### Study material

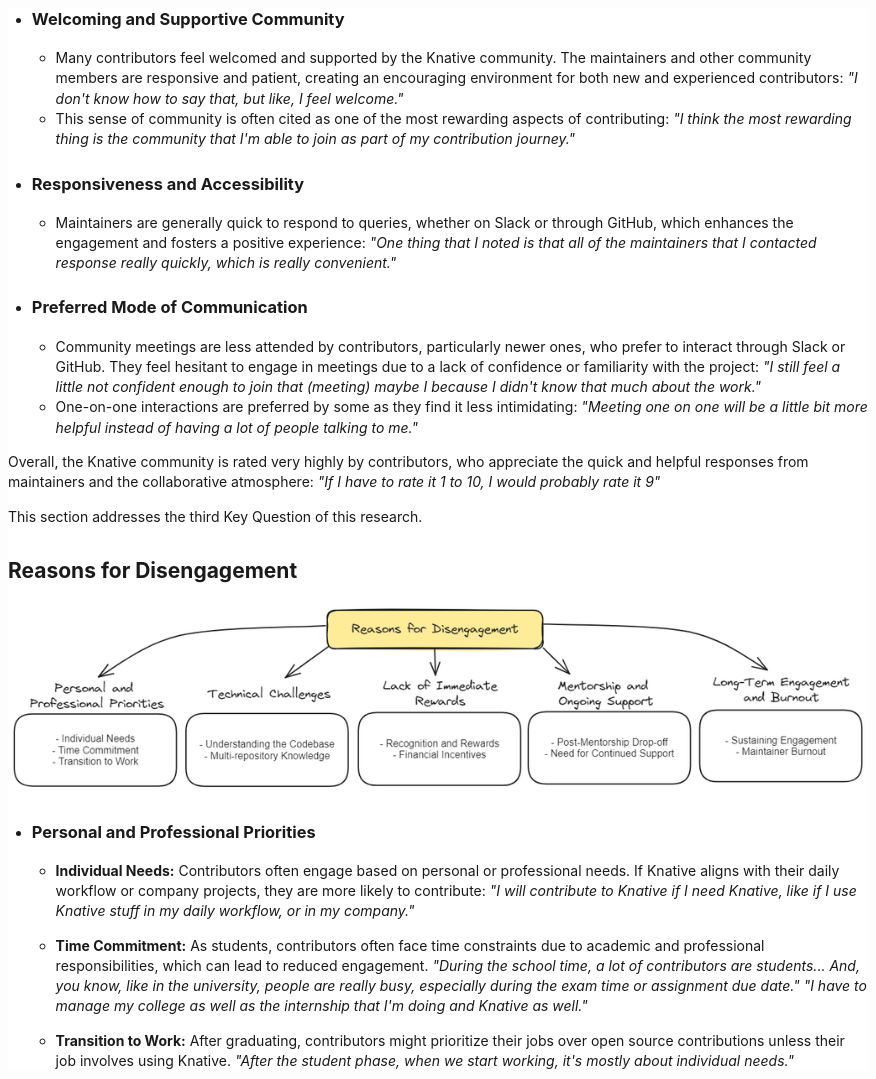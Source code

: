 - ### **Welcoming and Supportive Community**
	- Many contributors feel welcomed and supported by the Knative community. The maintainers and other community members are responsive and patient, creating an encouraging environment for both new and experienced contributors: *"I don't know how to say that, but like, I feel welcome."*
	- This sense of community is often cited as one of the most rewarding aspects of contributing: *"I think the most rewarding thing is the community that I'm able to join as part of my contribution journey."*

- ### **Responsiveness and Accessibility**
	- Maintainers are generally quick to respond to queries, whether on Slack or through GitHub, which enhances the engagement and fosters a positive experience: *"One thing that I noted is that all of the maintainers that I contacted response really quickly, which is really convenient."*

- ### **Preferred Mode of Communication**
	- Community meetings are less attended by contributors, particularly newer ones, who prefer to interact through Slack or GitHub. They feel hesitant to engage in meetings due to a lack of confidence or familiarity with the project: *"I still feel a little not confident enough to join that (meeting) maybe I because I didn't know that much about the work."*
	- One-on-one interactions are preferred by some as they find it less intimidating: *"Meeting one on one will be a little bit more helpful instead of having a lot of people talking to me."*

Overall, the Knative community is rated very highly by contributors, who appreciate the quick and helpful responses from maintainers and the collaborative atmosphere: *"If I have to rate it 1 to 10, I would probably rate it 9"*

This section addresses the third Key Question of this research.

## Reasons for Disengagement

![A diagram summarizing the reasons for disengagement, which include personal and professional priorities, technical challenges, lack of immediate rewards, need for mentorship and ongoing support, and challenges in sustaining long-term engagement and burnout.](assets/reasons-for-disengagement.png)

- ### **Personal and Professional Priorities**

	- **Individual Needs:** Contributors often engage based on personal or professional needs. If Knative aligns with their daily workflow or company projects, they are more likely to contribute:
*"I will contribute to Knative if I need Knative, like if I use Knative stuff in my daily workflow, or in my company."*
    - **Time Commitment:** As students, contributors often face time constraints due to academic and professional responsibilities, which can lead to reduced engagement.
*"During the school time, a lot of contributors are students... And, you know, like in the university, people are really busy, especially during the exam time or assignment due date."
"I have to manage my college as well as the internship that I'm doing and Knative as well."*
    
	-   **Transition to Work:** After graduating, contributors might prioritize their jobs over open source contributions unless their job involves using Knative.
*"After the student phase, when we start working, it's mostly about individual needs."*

######

## Problem requirements
In the data above, retype exactly and only the lines between the one holding "engagement and burnout.](assets/reasons-for-disengagement.png)" and the one holding "- ### **Personal", inclusive.

## Exercise solution
![A diagram summarizing the reasons for disengagement, which include personal and professional priorities, technical challenges, lack of immediate rewards, need for mentorship and ongoing support, and challenges in sustaining long-term engagement and burnout.](assets/reasons-for-disengagement.png)

- ### **Personal and Professional Priorities**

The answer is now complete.